■ Exercise
In the material below, find each line with the string "ICDAR" and copy it.

■ Entries provided
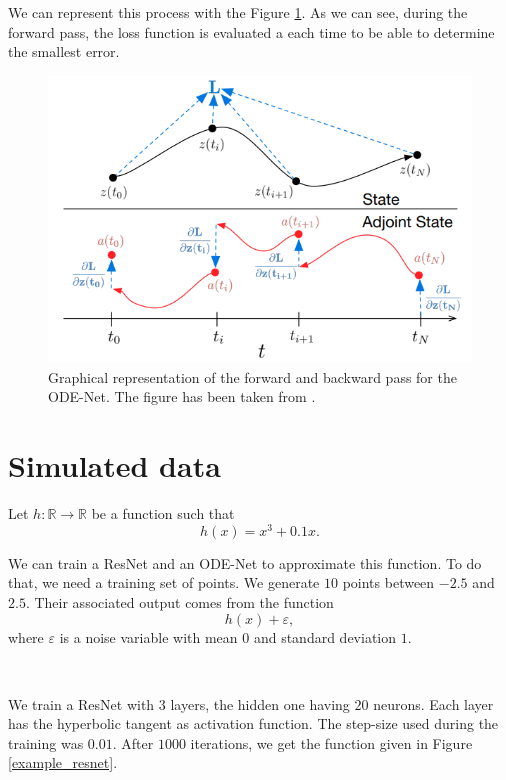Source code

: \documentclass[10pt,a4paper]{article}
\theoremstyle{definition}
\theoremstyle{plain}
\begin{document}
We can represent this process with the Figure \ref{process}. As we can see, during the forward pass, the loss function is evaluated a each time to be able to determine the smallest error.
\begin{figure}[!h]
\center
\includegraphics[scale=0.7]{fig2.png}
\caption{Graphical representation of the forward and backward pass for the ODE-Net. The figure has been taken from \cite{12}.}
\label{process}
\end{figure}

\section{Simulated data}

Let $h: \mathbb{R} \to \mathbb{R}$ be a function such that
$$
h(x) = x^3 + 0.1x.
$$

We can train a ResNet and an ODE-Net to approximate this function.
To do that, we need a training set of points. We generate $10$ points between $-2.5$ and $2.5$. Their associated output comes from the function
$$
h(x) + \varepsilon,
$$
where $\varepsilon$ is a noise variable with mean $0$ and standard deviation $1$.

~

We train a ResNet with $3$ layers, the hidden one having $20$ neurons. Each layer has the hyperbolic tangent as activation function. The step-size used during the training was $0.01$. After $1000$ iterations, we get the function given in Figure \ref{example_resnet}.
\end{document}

---

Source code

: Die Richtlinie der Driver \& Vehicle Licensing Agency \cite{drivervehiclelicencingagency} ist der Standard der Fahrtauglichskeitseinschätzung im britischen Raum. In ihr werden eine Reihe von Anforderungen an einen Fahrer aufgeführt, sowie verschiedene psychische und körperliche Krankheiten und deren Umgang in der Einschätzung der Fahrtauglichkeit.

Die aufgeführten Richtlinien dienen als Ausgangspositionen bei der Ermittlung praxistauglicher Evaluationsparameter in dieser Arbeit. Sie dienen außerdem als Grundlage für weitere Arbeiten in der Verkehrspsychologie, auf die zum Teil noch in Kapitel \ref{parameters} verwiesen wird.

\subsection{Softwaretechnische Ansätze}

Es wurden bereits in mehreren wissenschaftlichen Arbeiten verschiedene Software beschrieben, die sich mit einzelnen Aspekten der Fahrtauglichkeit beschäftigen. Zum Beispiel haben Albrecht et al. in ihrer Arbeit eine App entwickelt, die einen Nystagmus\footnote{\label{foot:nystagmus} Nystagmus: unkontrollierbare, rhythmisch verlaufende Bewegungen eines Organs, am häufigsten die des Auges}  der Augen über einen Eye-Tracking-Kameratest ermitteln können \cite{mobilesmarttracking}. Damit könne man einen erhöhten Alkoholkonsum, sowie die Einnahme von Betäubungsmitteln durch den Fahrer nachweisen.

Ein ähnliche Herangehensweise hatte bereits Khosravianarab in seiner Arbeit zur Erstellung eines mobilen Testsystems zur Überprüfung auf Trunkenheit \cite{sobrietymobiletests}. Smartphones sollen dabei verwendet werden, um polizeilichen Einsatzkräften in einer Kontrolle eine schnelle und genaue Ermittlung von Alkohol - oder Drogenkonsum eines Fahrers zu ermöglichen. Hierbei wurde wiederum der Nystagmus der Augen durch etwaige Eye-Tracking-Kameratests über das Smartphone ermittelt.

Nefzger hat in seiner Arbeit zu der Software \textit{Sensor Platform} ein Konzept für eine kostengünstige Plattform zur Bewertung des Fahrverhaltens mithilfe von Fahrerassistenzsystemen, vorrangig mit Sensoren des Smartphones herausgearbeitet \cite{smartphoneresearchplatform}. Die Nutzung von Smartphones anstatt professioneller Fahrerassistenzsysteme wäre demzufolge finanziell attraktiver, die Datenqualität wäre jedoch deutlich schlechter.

==

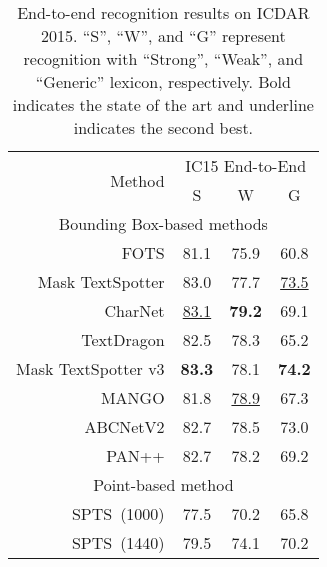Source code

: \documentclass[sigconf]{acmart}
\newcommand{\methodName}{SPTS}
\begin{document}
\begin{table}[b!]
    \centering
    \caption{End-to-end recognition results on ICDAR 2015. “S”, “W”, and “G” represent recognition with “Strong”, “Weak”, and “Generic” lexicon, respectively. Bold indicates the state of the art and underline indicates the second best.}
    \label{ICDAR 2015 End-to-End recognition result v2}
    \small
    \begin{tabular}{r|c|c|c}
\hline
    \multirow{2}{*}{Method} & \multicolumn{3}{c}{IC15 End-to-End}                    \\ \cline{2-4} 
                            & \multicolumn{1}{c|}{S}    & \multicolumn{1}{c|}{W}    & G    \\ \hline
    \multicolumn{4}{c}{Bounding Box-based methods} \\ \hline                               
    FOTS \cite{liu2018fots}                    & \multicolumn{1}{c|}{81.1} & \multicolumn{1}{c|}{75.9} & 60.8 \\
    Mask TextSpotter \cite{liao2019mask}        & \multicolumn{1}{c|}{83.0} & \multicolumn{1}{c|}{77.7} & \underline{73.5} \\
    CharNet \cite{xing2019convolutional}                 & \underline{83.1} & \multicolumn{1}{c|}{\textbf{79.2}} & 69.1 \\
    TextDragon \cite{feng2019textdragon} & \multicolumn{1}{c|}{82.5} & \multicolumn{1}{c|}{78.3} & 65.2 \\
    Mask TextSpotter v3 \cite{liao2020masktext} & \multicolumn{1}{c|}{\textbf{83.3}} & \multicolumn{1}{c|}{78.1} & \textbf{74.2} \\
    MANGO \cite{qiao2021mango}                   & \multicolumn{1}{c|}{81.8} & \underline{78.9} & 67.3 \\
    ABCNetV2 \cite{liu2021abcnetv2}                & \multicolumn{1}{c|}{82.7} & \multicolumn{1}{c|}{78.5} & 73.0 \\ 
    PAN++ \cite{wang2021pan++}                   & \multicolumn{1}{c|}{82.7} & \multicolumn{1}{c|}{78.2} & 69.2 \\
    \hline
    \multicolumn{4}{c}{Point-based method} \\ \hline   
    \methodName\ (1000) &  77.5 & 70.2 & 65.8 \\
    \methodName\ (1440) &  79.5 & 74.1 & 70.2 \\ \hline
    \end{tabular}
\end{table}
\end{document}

■ Task answer
    \caption{End-to-end recognition results on ICDAR 2015. “S”, “W”, and “G” represent recognition with “Strong”, “Weak”, and “Generic” lexicon, respectively. Bold indicates the state of the art and underline indicates the second best.}
    \label{ICDAR 2015 End-to-End recognition result v2}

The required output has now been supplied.